Duncan Ely, appointed last month as president of the Upstairs Artspace board of directors, said there has been a cycle of financial uneasiness for the gallery, but he does not anticipate its closure in the near future.
“Upstairs Artspace is struggling, as are many area, national and global nonprofits. The gallery’s financial problems seem to come to a head every three years or so,” Ely said. “In 2008 the board was on the verge of closing the gallery, but managed to turn things around. The problem always seems to be cash flow. Now, once again, we have a cash flow problem. I do not believe we will have to close the gallery this time around either.”
Ely said the gallery faces losses from two of its larger fundraising events.
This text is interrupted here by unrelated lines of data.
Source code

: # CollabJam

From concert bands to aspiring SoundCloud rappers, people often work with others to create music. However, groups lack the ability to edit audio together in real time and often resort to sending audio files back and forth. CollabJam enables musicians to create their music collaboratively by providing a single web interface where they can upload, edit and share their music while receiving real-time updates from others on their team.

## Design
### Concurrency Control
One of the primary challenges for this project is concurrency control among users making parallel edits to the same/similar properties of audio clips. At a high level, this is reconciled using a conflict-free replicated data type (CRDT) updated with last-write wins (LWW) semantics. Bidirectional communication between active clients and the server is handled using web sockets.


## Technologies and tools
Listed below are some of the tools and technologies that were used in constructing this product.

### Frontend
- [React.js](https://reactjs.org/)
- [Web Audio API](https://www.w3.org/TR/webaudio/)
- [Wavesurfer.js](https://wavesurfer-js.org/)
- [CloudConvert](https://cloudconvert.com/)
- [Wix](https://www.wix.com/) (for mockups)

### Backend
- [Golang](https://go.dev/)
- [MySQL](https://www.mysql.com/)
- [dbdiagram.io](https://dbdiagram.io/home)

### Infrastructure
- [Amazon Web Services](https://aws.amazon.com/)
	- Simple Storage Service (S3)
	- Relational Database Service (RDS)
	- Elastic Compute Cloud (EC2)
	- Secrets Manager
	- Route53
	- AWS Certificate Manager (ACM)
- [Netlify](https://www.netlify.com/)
The greatest sum loss he said could be attributed to Art Trek Tryon, which garnered only $1,000 in 2010. In 2009 the relatively young event brought in almost $10,000 for the gallery, Ely said.
The Upstairs Artspace also moved its Silent Art Auction from the fall to the spring, meaning there were essentially no funds brought in from that event in 2010. This event historically raises about $8,500 a year, he said.
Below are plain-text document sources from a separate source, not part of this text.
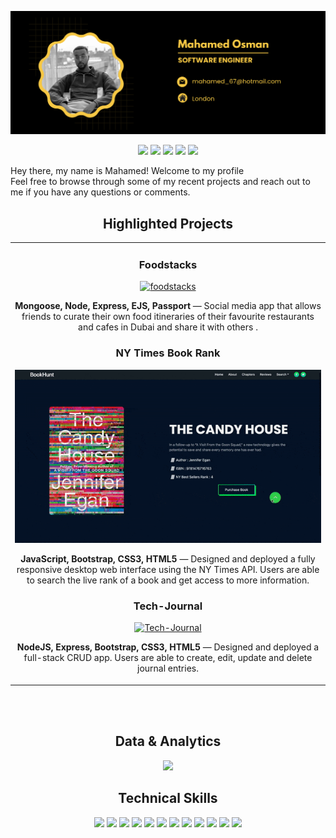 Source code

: ![alt text](https://github.com/molockss/molockss/blob/main/github-cover.png "Logo Title Text 1")

<p align="center">
<a href="https://twitter.com/_molocks"><img src="https://img.shields.io/badge/@molockss-F7C844?&style=for-the-badge&logo=twitter&logoColor=black" height=25></a>
<a href="https://www.codewars.com/users/molocks"><img src="https://img.shields.io/badge/Codewars-F7C844?style=for-the-badge&logo=Codewars&logoColor=black" height=25></a>
<a href="mailto:mahamed_67@hotmail.com"><img src="https://img.shields.io/badge/mahamed_67@hotmail.com-F7C844?style=for-the-badge&logo=gmail&logoColor=black" height=25></a>
<a href="https://www.linkedin.com/in/mahamed-osman-803447170/"><img src="https://img.shields.io/badge/mahamed_osman-F7C844?style=for-the-badge&logo=linkedin&logoColor=black" height=25></a>
<a href="https://dev.to/USER"><img src="https://img.shields.io/badge/Download_Resume-F7C844?style=for-the-badge&logo=googledrive&logoColor=black" height=25></a>
</p>

<p align="center">

 Hey there, my name is Mahamed! Welcome to my profile <br> Feel free to browse through some of my recent projects and reach out to me if you have any questions or comments.
</p>


<h2 align="center">Highlighted Projects </h2>
<div align="center">
<table>
<tr>
<td width="50%">
 
 <h3 align="center" color="white">Foodstacks</h2>
<div align="center" >  
<a href="https://foodstacks.up.railway.app/">
<img src="https://github.com/molockss/molockss/blob/main/foodstacks-complete.gif" alt="foodstacks" vh="350px" vw="0%" />
</a>
 <p><strong> Mongoose, Node, Express, EJS, Passport</strong> — Social media app that allows friends to curate their own food itineraries of their favourite restaurants and cafes in Dubai and share it with others .</p>
 
 
 
 
<h3 align="center" color="white">NY Times Book Rank</h2>
<div align="center" >  
<a href="https://github.com/molockss/ny-times-api">
<img src="https://github.com/molockss/molockss/blob/main/ezgif.com-gif-maker.gif?raw=true" alt="Book Hunt" vh="322px" vw="70%" />
</a>
 <p><strong>JavaScript, Bootstrap, CSS3, HTML5</strong> — Designed and deployed a fully responsive desktop web interface using the NY Times API. Users are able to search the live rank of a book and get access to more information.</p>
 
 <h3 align="center" color="white">Tech-Journal</h2>
<div align="center" >  
<a href="https://github.com/molockss/Crud-Blog">
<img src="https://github.com/molockss/molockss/blob/main/tech-gif.gif?raw=true" alt="Tech-Journal" vh="322px" vw="70%" />
</a>
 <p><strong>NodeJS, Express, Bootstrap, CSS3, HTML5</strong> — Designed and deployed a full-stack CRUD app. Users are able to create, edit, update and delete journal entries.</p>
 
 </table>
<br>
<br>
 





<h2 align="center">Data & Analytics</h2>

<div align="center">
<img src="http://github-readme-streak-stats.herokuapp.com?user=molockss&theme=highcontrast&hide_border=true&date_format=M%20j%5B%2C%20Y%5D&ring=F7C844&sideNums=F7C844&sideLabels=F7C844&background=FFFFFF00&currStreakNum=F7C844">
</div>
 
 <h2 align="center">Technical Skills</h2>
<p align="center">
<img src="https://img.shields.io/badge/HTML5-F7C844?style=for-the-badge&logo=html5&logoColor=black" height=25>
<img src="https://img.shields.io/badge/CSS3-F7C844?style=for-the-badge&logo=css3&logoColor=black" height=25>
<img src="https://img.shields.io/badge/JavaScript-F7C844?style=for-the-badge&logo=javascript&logoColor=black" height=25>
<img src="https://img.shields.io/badge/Node.js-F7C844?style=for-the-badge&logo=nodedotjs&logoColor=black" height=25>
<img src="https://img.shields.io/badge/React-F7C844?style=for-the-badge&logo=react&logoColor=black" height=25>
<img src="https://img.shields.io/badge/Express.js-F7C844?style=for-the-badge&logo=express&logoColor=black" height=25>
<img src="https://img.shields.io/badge/MongoDB-F7C844?style=for-the-badge&logo=mongodb&logoColor=black" height=25>
<img src="https://img.shields.io/badge/Figma-F7C844?style=for-the-badge&logo=figma&logoColor=black" height=25>
<img src="https://img.shields.io/badge/firebase-F7C844?style=for-the-badge&logo=firebase&logoColor=black" height=25>
<img src="https://img.shields.io/badge/jQuery-F7C844?style=for-the-badge&logo=jquery&logoColor=black" height=25>
<img src="https://img.shields.io/badge/Visual_Studio-F7C844?style=for-the-badge&logo=visual%20studio&logoColor=black" height=25>
<img src="https://img.shields.io/badge/GIT-F7C844?style=for-the-badge&logo=git&logoColor=black" height=25>
</p>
“At present we are probably okay through the end of this calendar year, but are being proactive in a number of ways to improve the current situation and the outlook for 2012,” Ely added. “We are also being proactive in a number of ways to break this three-year cycle.”
Ely said the Upstairs Artspace signed a $200,688 mortgage in 2005. Having since paid that amount down to $88,856, the board of directors is renegotiating that small sum. Ely said Upstairs Artspace has not defaulted on the loan and is not planning to in the future.
He said the gallery also brought in two professional organizational consultants who provided their services at no charge. He said these consultants would work with the gallery on board development and strategic planning. Two other fundraising professionals are also lending their support free of charge.
Ely said the board of directors plans to increase its number of members from nine to 12 or 14 and is considering a $25,000 challenge grant.
“We are working the upcoming Silent Art Auction and Art Trek Tryon as offerings to the community, as public relations venues and as fundraisers,” Ely said.
He added that supporters of the gallery are working in several different ways to raise immediate and long-term money for operations, mortgage retirement and additional endowments from other sources as well, including grants, planned giving (additional estates and bequests) and large donations from individuals, couples, businesses and institutions.
“All in all, we are in a position to enthusiastically hang in there throughout 2011 until we have in place parts of our strategic plan and development/fundraising strategy that will put us on firmer organizational and financial footing for 2012 and beyond,” Ely said.